U.S. Senator Ron Wyden (D-Ore.), who authored the original county payments law and who led efforts both to pass the legislation and keep it in the transportation conference report, issued the following statement:
“This is the fourth time since I wrote the original county payments law in 2000 that Congress has come down on the side of schools, roads and law enforcement in rural, natural-resource dependent counties. Maintaining the federal government’s historic obligation to rural Oregon and to rural America has always been my top legislative priority. The conference committee decision to include this extension means that this vital program will continue. $100 million to help stem the tide of layoffs, cutbacks and reductions in vital services in hard-hit rural communities could simply not have come at a better time.”
The Senate-passed amendment included in the final legislation provides for a one-year extension of the program to cover payments to be issued as part of Fiscal Year 2012. It will include a 5 percent ramp-down from the FY 2011 amount resulting in payments totaling $346 million nationwide in FY 2012. Oregon will receive $102 million during that time frame.
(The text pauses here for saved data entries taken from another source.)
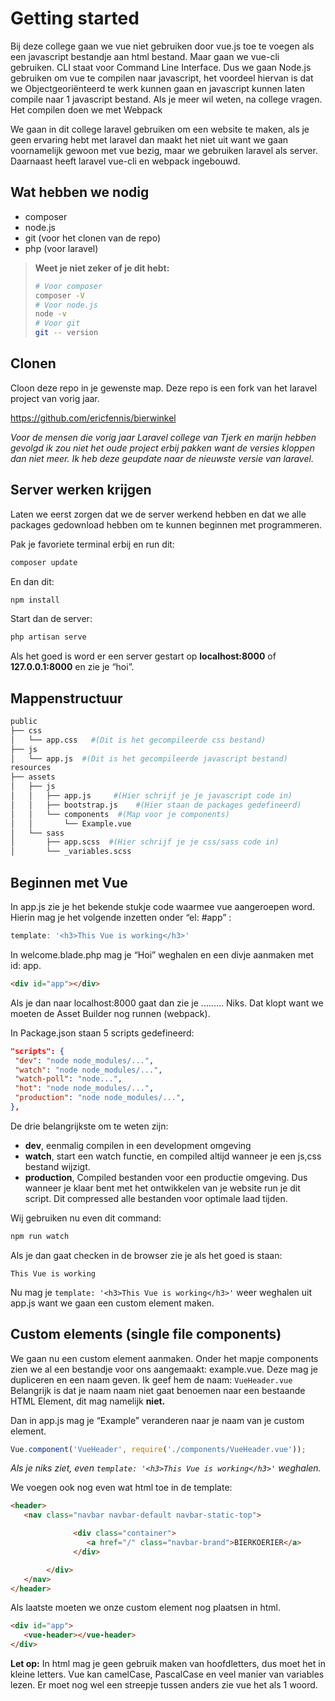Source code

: # Getting started
Bij deze college gaan we vue niet gebruiken door vue.js toe te voegen als een javascript bestandje aan html bestand. Maar gaan we vue-cli gebruiken. CLI staat voor Command Line Interface. Dus we gaan Node.js gebruiken om vue te compilen naar javascript, het voordeel hiervan is dat we Objectgeoriënteerd te werk kunnen gaan en javascript kunnen laten compile naar 1 javascript bestand. Als je meer wil weten, na college vragen.
Het compilen doen we met Webpack

We gaan in dit college laravel gebruiken om een website te maken, als je geen ervaring hebt met laravel dan maakt het niet uit want we gaan voornamelijk gewoon met vue bezig, maar we gebruiken laravel als server. Daarnaast heeft laravel vue-cli en webpack ingebouwd.

## Wat hebben we nodig
- composer
- node.js
- git (voor het clonen van de repo)
- php (voor laravel)

> **Weet je niet zeker of je dit hebt:**
> ``` bash
> # Voor composer
> composer -V
> # Voor node.js
> node -v
> # Voor git
> git -- version
> ```

## Clonen
Cloon deze repo in je gewenste map. Deze repo is een fork van het laravel project van vorig jaar.

https://github.com/ericfennis/bierwinkel

*Voor de mensen die vorig jaar Laravel college van Tjerk en marijn hebben gevolgd ik zou niet het oude project erbij pakken want de versies kloppen dan niet meer. Ik heb deze geupdate naar de nieuwste versie van laravel.*

## Server werken krijgen
Laten we eerst zorgen dat we de server werkend hebben en dat we alle packages gedownload hebben om te kunnen beginnen met programmeren.

Pak je favoriete terminal erbij en run dit:
``` bash
composer update
```
En dan dit:
``` bash
npm install
```

Start dan de server:
``` bash
php artisan serve
```
Als het goed is word er een server gestart op **localhost:8000** of **127.0.0.1:8000** en zie je “hoi”.

## Mappenstructuur
``` bash
public
├── css
│   └── app.css   #(Dit is het gecompileerde css bestand)
├── js
│   └── app.js  #(Dit is het gecompileerde javascript bestand)
resources
├── assets
│   ├── js
│   │   ├── app.js     #(Hier schrijf je je javascript code in)
│   │   ├── bootstrap.js    #(Hier staan de packages gedefineerd)
│   │   └── components  #(Map voor je components)
│   │       └── Example.vue
│   └── sass
│       ├── app.scss  #(Hier schrijf je je css/sass code in)
│       └── _variables.scss

```
## Beginnen met Vue
In app.js zie je het bekende stukje code waarmee vue aangeroepen word. Hierin mag je het volgende inzetten onder “el: #app” :
``` js
template: '<h3>This Vue is working</h3>'
```
In welcome.blade.php mag je “Hoi” weghalen en een divje aanmaken met id: app.
``` html
<div id="app"></div>
```
Als je dan naar localhost:8000 gaat dan zie je ……… Niks.
Dat klopt want we moeten de Asset Builder nog runnen (webpack).

In Package.json staan 5 scripts gedefineerd:
``` json
"scripts": {
 "dev": "node node_modules/...",
 "watch": "node node_modules/...",
 "watch-poll": "node...",
 "hot": "node node_modules/...",
 "production": "node node_modules/...",
},
```
De drie belangrijkste om te weten zijn:
- **dev**,  eenmalig compilen in een development omgeving
- **watch**, start een watch functie, en compiled altijd wanneer je een js,css bestand wijzigt.
- **production**, Compiled bestanden voor een productie omgeving. Dus wanneer je klaar bent met het ontwikkelen van je website run je dit script. Dit compressed alle bestanden voor optimale laad tijden.

Wij gebruiken nu even dit command:
``` bash
npm run watch
```
Als je dan gaat checken in de browser zie je als het goed is staan:
```
This Vue is working
```
Nu mag je  `template: '<h3>This Vue is working</h3>'` weer weghalen uit app.js want we gaan een custom element maken.

## Custom elements (single file components)
We gaan nu een custom element aanmaken. Onder het mapje components zien we al een bestandje voor ons aangemaakt: example.vue. Deze mag je dupliceren en een naam geven.
Ik geef hem de naam: `VueHeader.vue`
Belangrijk is dat je naam naam niet gaat benoemen naar een bestaande HTML Element, dit mag namelijk **niet.**

Dan in app.js mag je “Example” veranderen naar je naam van je custom element.
``` js
Vue.component('VueHeader', require('./components/VueHeader.vue'));
```
*Als je niks ziet, even `template: '<h3>This Vue is working</h3>'` weghalen.*

We voegen ook nog even wat html toe in de template:
``` html
<header>
   <nav class="navbar navbar-default navbar-static-top">

              <div class="container">
                 <a href="/" class="navbar-brand">BIERKOERIER</a>
              </div>

        </div>
   </nav>
</header>
```
Als laatste moeten we onze custom element nog plaatsen in html.
``` html
<div id="app">
   <vue-header></vue-header>
</div>
```
**Let op:** In html mag je geen gebruik maken van hoofdletters, dus moet het in kleine letters. Vue kan camelCase, PascalCase en veel manier van variables lezen. Er moet nog wel een streepje tussen anders zie vue het als 1 woord.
Wyden authored the original Secure Rural Schools legislation and wrote the legislation extending the program in both 2007 and 2008. He led the effort earlier this year that resulted in the Senate passing the one-year extension of the county payments program by a vote of 82 to 16. And last month he led 25 senators in sending a letter to conferees that ensured the lifeline for rural communities would remain in the final legislation. The House and Senate are expected to pass the conference report by the end of the week.